## DATA EXTRACTS
━━━━━━━━━━

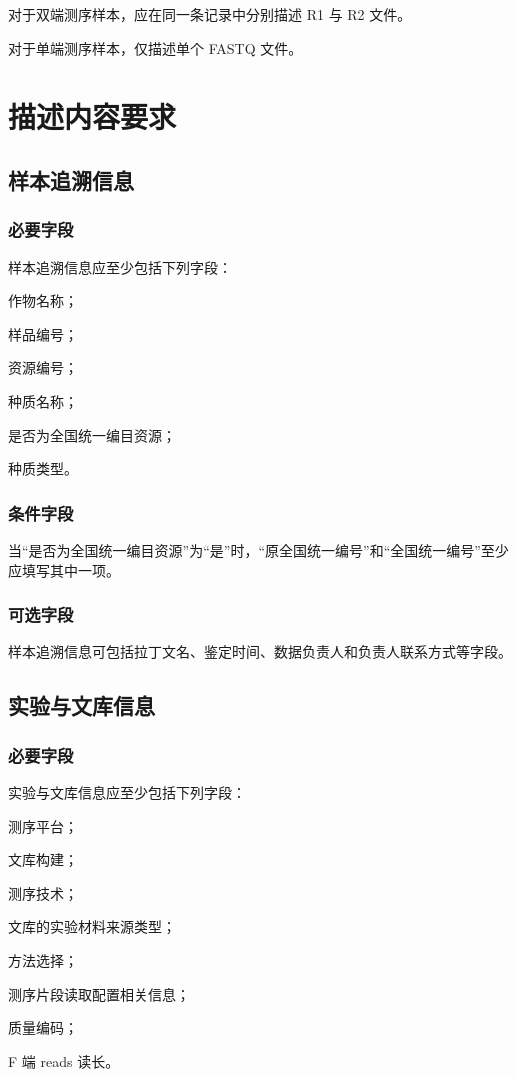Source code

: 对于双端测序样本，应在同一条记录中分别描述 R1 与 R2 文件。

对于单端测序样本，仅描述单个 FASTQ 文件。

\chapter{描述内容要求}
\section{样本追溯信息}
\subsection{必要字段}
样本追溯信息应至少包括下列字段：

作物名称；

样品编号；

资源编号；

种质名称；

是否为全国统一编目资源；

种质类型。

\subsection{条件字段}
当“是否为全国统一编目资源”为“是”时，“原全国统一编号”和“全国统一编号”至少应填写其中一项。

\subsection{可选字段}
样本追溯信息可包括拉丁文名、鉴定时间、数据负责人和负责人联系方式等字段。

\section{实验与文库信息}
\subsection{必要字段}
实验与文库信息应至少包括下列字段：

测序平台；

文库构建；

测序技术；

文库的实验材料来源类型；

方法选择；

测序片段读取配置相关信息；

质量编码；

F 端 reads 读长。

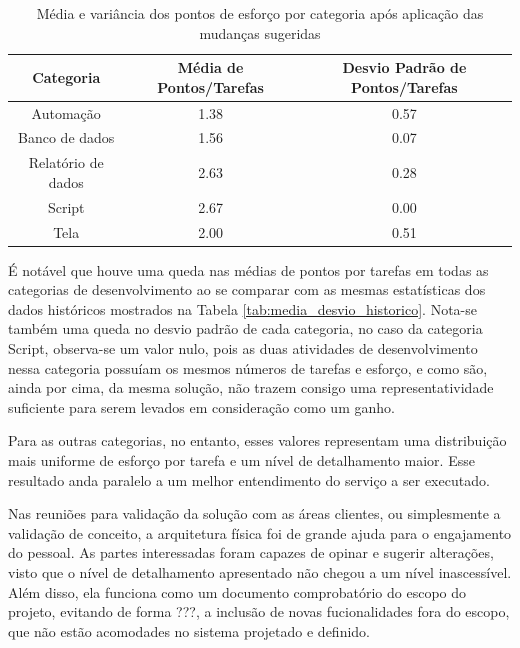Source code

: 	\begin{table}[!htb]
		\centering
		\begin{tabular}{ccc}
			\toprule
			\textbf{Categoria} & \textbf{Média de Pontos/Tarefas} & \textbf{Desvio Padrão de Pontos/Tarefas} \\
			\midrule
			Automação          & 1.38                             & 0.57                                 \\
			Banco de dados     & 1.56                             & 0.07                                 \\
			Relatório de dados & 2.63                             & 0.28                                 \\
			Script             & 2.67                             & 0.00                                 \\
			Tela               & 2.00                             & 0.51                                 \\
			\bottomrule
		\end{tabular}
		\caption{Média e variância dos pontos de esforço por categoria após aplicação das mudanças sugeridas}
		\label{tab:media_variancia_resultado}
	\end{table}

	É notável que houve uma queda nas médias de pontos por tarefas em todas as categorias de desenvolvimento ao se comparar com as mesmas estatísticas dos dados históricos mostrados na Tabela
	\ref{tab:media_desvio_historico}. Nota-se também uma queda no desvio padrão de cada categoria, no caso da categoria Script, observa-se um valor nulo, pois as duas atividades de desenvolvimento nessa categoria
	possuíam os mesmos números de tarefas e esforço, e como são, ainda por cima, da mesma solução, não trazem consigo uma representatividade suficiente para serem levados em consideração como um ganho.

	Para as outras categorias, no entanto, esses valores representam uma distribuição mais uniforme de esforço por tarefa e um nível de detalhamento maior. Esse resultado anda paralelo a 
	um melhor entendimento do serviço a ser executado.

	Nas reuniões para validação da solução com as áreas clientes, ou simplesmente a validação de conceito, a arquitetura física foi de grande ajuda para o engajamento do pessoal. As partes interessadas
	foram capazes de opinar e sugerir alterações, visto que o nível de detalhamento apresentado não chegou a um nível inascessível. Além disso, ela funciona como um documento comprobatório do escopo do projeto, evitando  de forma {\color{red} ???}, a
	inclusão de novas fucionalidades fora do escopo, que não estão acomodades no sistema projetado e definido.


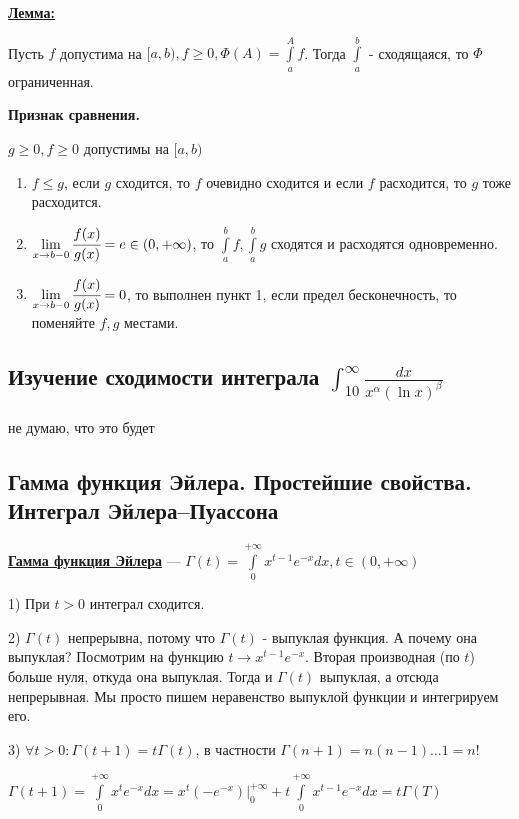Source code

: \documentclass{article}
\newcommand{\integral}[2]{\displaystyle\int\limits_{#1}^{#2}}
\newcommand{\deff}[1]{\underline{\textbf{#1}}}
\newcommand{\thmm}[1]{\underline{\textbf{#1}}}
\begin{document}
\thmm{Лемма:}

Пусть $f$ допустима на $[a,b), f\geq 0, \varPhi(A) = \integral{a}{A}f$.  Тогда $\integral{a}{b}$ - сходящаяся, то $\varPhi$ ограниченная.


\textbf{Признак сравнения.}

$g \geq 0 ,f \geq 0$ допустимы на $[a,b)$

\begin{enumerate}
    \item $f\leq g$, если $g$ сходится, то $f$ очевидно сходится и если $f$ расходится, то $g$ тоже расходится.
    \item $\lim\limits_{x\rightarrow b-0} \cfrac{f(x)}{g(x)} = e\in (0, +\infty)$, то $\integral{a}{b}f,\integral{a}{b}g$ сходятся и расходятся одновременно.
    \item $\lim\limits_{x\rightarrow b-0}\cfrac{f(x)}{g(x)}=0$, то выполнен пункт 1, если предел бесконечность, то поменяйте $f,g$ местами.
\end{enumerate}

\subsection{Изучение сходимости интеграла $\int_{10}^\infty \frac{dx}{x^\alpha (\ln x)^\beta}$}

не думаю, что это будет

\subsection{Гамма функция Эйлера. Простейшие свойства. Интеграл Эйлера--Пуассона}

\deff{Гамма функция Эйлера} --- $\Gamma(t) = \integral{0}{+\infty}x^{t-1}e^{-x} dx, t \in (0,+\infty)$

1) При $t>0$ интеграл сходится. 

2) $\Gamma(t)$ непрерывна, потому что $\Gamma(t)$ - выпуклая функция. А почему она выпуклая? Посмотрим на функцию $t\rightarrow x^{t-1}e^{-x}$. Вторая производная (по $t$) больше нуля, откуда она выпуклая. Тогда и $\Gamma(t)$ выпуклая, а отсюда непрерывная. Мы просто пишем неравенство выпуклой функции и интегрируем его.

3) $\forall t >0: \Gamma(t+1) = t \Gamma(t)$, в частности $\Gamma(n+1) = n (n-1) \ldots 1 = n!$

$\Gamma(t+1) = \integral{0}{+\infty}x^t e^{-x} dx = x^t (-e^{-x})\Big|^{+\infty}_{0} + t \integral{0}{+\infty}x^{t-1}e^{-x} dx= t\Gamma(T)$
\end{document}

━━━━━━━━━━

## INSTRUCTIONS FOR THE TASK
Make an exact copy of the records above, with the pictures left out.

## ANSWER TO THE EXERCISE
Source code

: 对于双端测序样本，应在同一条记录中分别描述 R1 与 R2 文件。

对于单端测序样本，仅描述单个 FASTQ 文件。

\chapter{描述内容要求}
\section{样本追溯信息}
\subsection{必要字段}
样本追溯信息应至少包括下列字段：

作物名称；

样品编号；

资源编号；

种质名称；

是否为全国统一编目资源；

种质类型。

\subsection{条件字段}
当“是否为全国统一编目资源”为“是”时，“原全国统一编号”和“全国统一编号”至少应填写其中一项。

\subsection{可选字段}
样本追溯信息可包括拉丁文名、鉴定时间、数据负责人和负责人联系方式等字段。

\section{实验与文库信息}
\subsection{必要字段}
实验与文库信息应至少包括下列字段：

测序平台；

文库构建；

测序技术；

文库的实验材料来源类型；

方法选择；

测序片段读取配置相关信息；

质量编码；

F 端 reads 读长。

Source code

: 	\begin{table}[!htb]
		\centering
		\begin{tabular}{ccc}
			\toprule
			\textbf{Categoria} & \textbf{Média de Pontos/Tarefas} & \textbf{Desvio Padrão de Pontos/Tarefas} \\
			\midrule
			Automação          & 1.38                             & 0.57                                 \\
			Banco de dados     & 1.56                             & 0.07                                 \\
			Relatório de dados & 2.63                             & 0.28                                 \\
			Script             & 2.67                             & 0.00                                 \\
			Tela               & 2.00                             & 0.51                                 \\
			\bottomrule
		\end{tabular}
		\caption{Média e variância dos pontos de esforço por categoria após aplicação das mudanças sugeridas}
		\label{tab:media_variancia_resultado}
	\end{table}

	É notável que houve uma queda nas médias de pontos por tarefas em todas as categorias de desenvolvimento ao se comparar com as mesmas estatísticas dos dados históricos mostrados na Tabela
	\ref{tab:media_desvio_historico}. Nota-se também uma queda no desvio padrão de cada categoria, no caso da categoria Script, observa-se um valor nulo, pois as duas atividades de desenvolvimento nessa categoria
	possuíam os mesmos números de tarefas e esforço, e como são, ainda por cima, da mesma solução, não trazem consigo uma representatividade suficiente para serem levados em consideração como um ganho.

	Para as outras categorias, no entanto, esses valores representam uma distribuição mais uniforme de esforço por tarefa e um nível de detalhamento maior. Esse resultado anda paralelo a 
	um melhor entendimento do serviço a ser executado.

	Nas reuniões para validação da solução com as áreas clientes, ou simplesmente a validação de conceito, a arquitetura física foi de grande ajuda para o engajamento do pessoal. As partes interessadas
	foram capazes de opinar e sugerir alterações, visto que o nível de detalhamento apresentado não chegou a um nível inascessível. Além disso, ela funciona como um documento comprobatório do escopo do projeto, evitando  de forma {\color{red} ???}, a
	inclusão de novas fucionalidades fora do escopo, que não estão acomodades no sistema projetado e definido.


Source code

: \documentclass{article}
\newcommand{\integral}[2]{\displaystyle\int\limits_{#1}^{#2}}
\newcommand{\deff}[1]{\underline{\textbf{#1}}}
\newcommand{\thmm}[1]{\underline{\textbf{#1}}}
\begin{document}
\thmm{Лемма:}

Пусть $f$ допустима на $[a,b), f\geq 0, \varPhi(A) = \integral{a}{A}f$.  Тогда $\integral{a}{b}$ - сходящаяся, то $\varPhi$ ограниченная.


\textbf{Признак сравнения.}

$g \geq 0 ,f \geq 0$ допустимы на $[a,b)$

\begin{enumerate}
    \item $f\leq g$, если $g$ сходится, то $f$ очевидно сходится и если $f$ расходится, то $g$ тоже расходится.
    \item $\lim\limits_{x\rightarrow b-0} \cfrac{f(x)}{g(x)} = e\in (0, +\infty)$, то $\integral{a}{b}f,\integral{a}{b}g$ сходятся и расходятся одновременно.
    \item $\lim\limits_{x\rightarrow b-0}\cfrac{f(x)}{g(x)}=0$, то выполнен пункт 1, если предел бесконечность, то поменяйте $f,g$ местами.
\end{enumerate}

\subsection{Изучение сходимости интеграла $\int_{10}^\infty \frac{dx}{x^\alpha (\ln x)^\beta}$}

не думаю, что это будет

\subsection{Гамма функция Эйлера. Простейшие свойства. Интеграл Эйлера--Пуассона}

\deff{Гамма функция Эйлера} --- $\Gamma(t) = \integral{0}{+\infty}x^{t-1}e^{-x} dx, t \in (0,+\infty)$

1) При $t>0$ интеграл сходится. 

2) $\Gamma(t)$ непрерывна, потому что $\Gamma(t)$ - выпуклая функция. А почему она выпуклая? Посмотрим на функцию $t\rightarrow x^{t-1}e^{-x}$. Вторая производная (по $t$) больше нуля, откуда она выпуклая. Тогда и $\Gamma(t)$ выпуклая, а отсюда непрерывная. Мы просто пишем неравенство выпуклой функции и интегрируем его.

3) $\forall t >0: \Gamma(t+1) = t \Gamma(t)$, в частности $\Gamma(n+1) = n (n-1) \ldots 1 = n!$

$\Gamma(t+1) = \integral{0}{+\infty}x^t e^{-x} dx = x^t (-e^{-x})\Big|^{+\infty}_{0} + t \integral{0}{+\infty}x^{t-1}e^{-x} dx= t\Gamma(T)$
\end{document}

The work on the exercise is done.